┌──

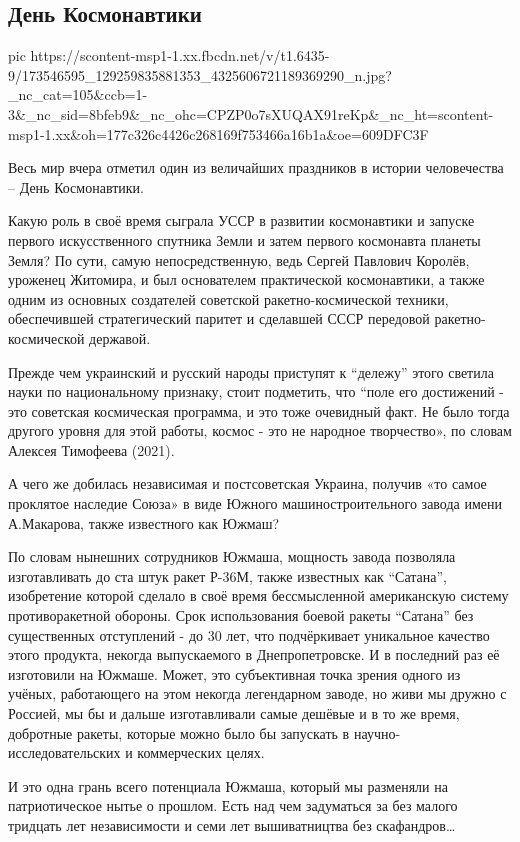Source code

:  
 
 
 
 

\subsection{День Космонавтики}
\label{sec:14_04_2021.fb.zharkih_ekaterina.1.kosmonavtika_ussr_vyshyvanki}


\ifcmt
  pic https://scontent-msp1-1.xx.fbcdn.net/v/t1.6435-9/173546595_129259835881353_4325606721189369290_n.jpg?_nc_cat=105&ccb=1-3&_nc_sid=8bfeb9&_nc_ohc=CPZP0o7sXUQAX91reKp&_nc_ht=scontent-msp1-1.xx&oh=177c326c4426c268169f753466a16b1a&oe=609DFC3F
\fi


Весь мир вчера отметил один из величайших праздников в истории человечества – День Космонавтики. 

Какую роль в своё время сыграла УССР в развитии космонавтики и запуске первого
искусственного спутника Земли и затем первого космонавта планеты Земля? По
сути, самую непосредственную, ведь Сергей Павлович Королёв, уроженец Житомира,
и был основателем практической космонавтики, а также одним из основных
создателей советской ракетно-космической техники, обеспечившей стратегический
паритет и сделавшей СССР передовой ракетно-космической державой. 

Прежде чем украинский и русский народы приступят к “дележу” этого светила науки
по национальному признаку, стоит подметить, что “поле его достижений - это
советская космическая программа, и это тоже очевидный факт. Не было тогда
другого уровня для этой работы, космос - это не народное творчество», по словам
Алексея Тимофеева (2021).

А чего же добилась независимая и постсоветская Украина, получив «то самое
проклятое наследие Союза» в виде Южного машиностроительного завода имени
А.Макарова, также известного как Южмаш?

По словам нынешних сотрудников Южмаша, мощность завода позволяла изготавливать
до ста штук ракет Р-36М, также известных как “Сатана”, изобретение которой
сделало в своё время бессмысленной американскую систему противоракетной
обороны. Срок использования боевой ракеты “Сатана” без существенных отступлений
- до 30 лет, что подчёркивает уникальное качество этого продукта, некогда
выпускаемого в Днепропетровске. И в последний раз её изготовили на Южмаше.
Может, это субъективная точка зрения одного из учёных, работающего на этом
некогда легендарном заводе, но живи мы дружно с Россией, мы бы и дальше
изготавливали самые дешёвые и в то же время, добротные ракеты, которые можно
было бы запускать в научно-исследовательских и коммерческих целях.

И это одна грань всего потенциала  Южмаша, который мы разменяли на
патриотическое нытье о прошлом.  Есть над чем задуматься за без малого тридцать
лет независимости и семи лет вышиватництва без скафандров…
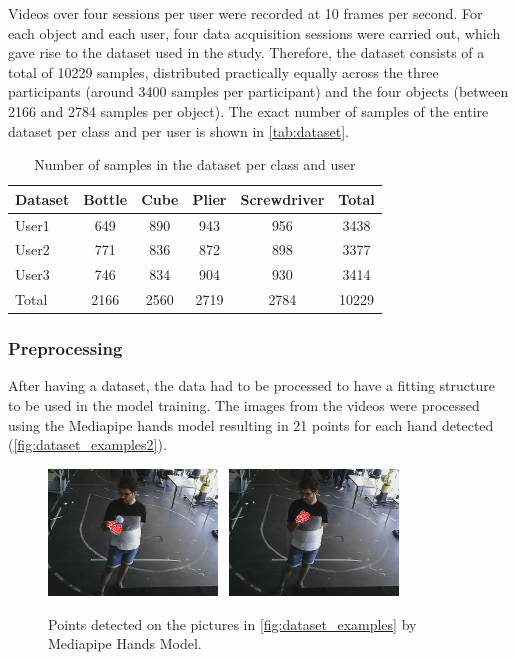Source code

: Videos over four sessions per user were recorded at 10 frames per second. For each object and each user, four data acquisition sessions were carried out, which gave rise to the dataset used in the study. Therefore, the dataset consists of a total of \num{10229} samples, distributed practically equally across the three participants (around \num{3400} samples per participant) and the four objects (between \num{2166} and \num{2784} samples per object). The exact number of samples of the entire dataset per class and per user is shown in \autoref{tab:dataset}.

\begin{table}[ht] 
\centering
\caption{Number of samples in the dataset per class and user}
\label{tab:dataset}
\begin{tabular}{lccccc}
\toprule
Dataset & Bottle & Cube & Plier & Screwdriver & Total \\
\midrule
User1 & \num{649} & \num{890} & \num{943} & \num{956} & \num{3438}\\
User2 & \num{771} & \num{836} & \num{872} & \num{898} & \num{3377}\\
User3 & \num{746} & \num{834} & \num{904} & \num{930} & \num{3414}\\
\midrule
Total & \num{2166} & \num{2560} & \num{2719} & \num{2784} & \num{10229}\\
\bottomrule
\end{tabular}
\end{table}

\subsubsection{Preprocessing}

After having a dataset, the data had to be processed to have a fitting structure to be used in the model training. The images from the videos were processed using the Mediapipe hands model resulting in 21 points for each hand detected (\autoref{fig:dataset_examples2}).

\begin{figure}[ht]
    \centerline{\includegraphics[width=0.4\textwidth]{figs/dataset_preprocessing2_1.png} \ \includegraphics[width=0.4\textwidth]{figs/dataset_preprocessing2_2.png}}
    \caption{Points detected on the pictures in \autoref{fig:dataset_examples} by Mediapipe Hands Model.}
    \label{fig:dataset_examples2}
\end{figure}

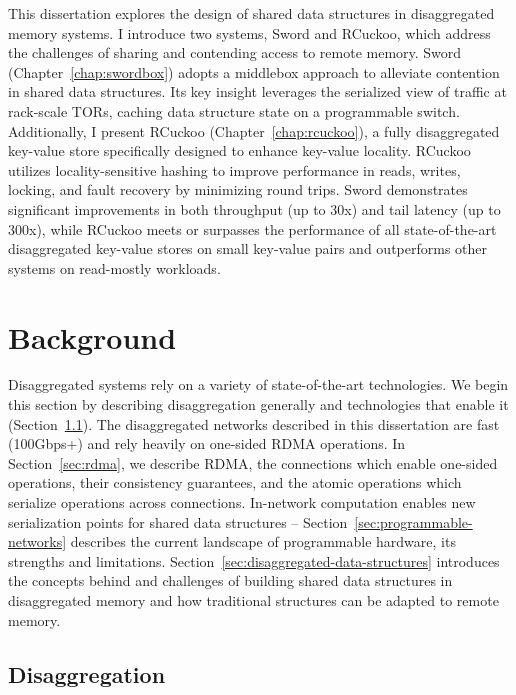 \documentclass[12pt]{ucsddissertation}
\begin{document}
\begin{dissertationintroduction}
This dissertation explores the design of shared data structures in disaggregated memory systems. I
introduce two systems, Sword and RCuckoo, which address the challenges of sharing and contending
access to remote memory. Sword (Chapter~\ref{chap:swordbox}) adopts a middlebox approach to alleviate
contention in shared data structures. Its key insight leverages the serialized view of traffic at
rack-scale TORs, caching data structure state on a programmable switch. Additionally, I present
RCuckoo (Chapter~\ref{chap:rcuckoo}), a fully disaggregated key-value store specifically designed to
enhance key-value locality. RCuckoo utilizes locality-sensitive hashing to improve performance in
reads, writes, locking, and fault recovery by minimizing round trips. Sword demonstrates significant
improvements in both throughput (up to 30x) and tail latency (up to 300x), while RCuckoo meets or
surpasses the performance of all state-of-the-art disaggregated key-value stores on small key-value
pairs and outperforms other systems on read-mostly workloads.

\end{dissertationintroduction}

\chapter{Background}


Disaggregated systems rely on a variety of state-of-the-art technologies. We begin this section by
describing disaggregation generally and technologies that enable it (Section~\ref{sec:disaggregation}). The
disaggregated networks described in this dissertation are fast (100Gbps+) and rely heavily on
one-sided RDMA operations. In Section~\ref{sec:rdma}, we describe RDMA, the connections which enable
one-sided operations, their consistency guarantees, and the atomic operations which serialize
operations across connections. In-network computation enables new serialization points for shared
data structures -- Section~\ref{sec:programmable-networks} describes the current landscape of
programmable hardware, its strengths and limitations.
Section~\ref{sec:disaggregated-data-structures} introduces the concepts behind and challenges of
building shared data structures in disaggregated memory and how traditional structures can be
adapted to remote memory.


\section{Disaggregation}
\label{sec:disaggregation}
\end{document}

└──

Assignment.
Copy every line exactly, from the opening line of the entries down to the line holding "сути, самую непосредственную, ведь", and keep the pictures out.

Solution below.
Source code

:  
 
 
 
 

\subsection{День Космонавтики}
\label{sec:14_04_2021.fb.zharkih_ekaterina.1.kosmonavtika_ussr_vyshyvanki}


\ifcmt
  pic https://scontent-msp1-1.xx.fbcdn.net/v/t1.6435-9/173546595_129259835881353_4325606721189369290_n.jpg?_nc_cat=105&ccb=1-3&_nc_sid=8bfeb9&_nc_ohc=CPZP0o7sXUQAX91reKp&_nc_ht=scontent-msp1-1.xx&oh=177c326c4426c268169f753466a16b1a&oe=609DFC3F
\fi


Весь мир вчера отметил один из величайших праздников в истории человечества – День Космонавтики. 

Какую роль в своё время сыграла УССР в развитии космонавтики и запуске первого
искусственного спутника Земли и затем первого космонавта планеты Земля? По
сути, самую непосредственную, ведь Сергей Павлович Королёв, уроженец Житомира,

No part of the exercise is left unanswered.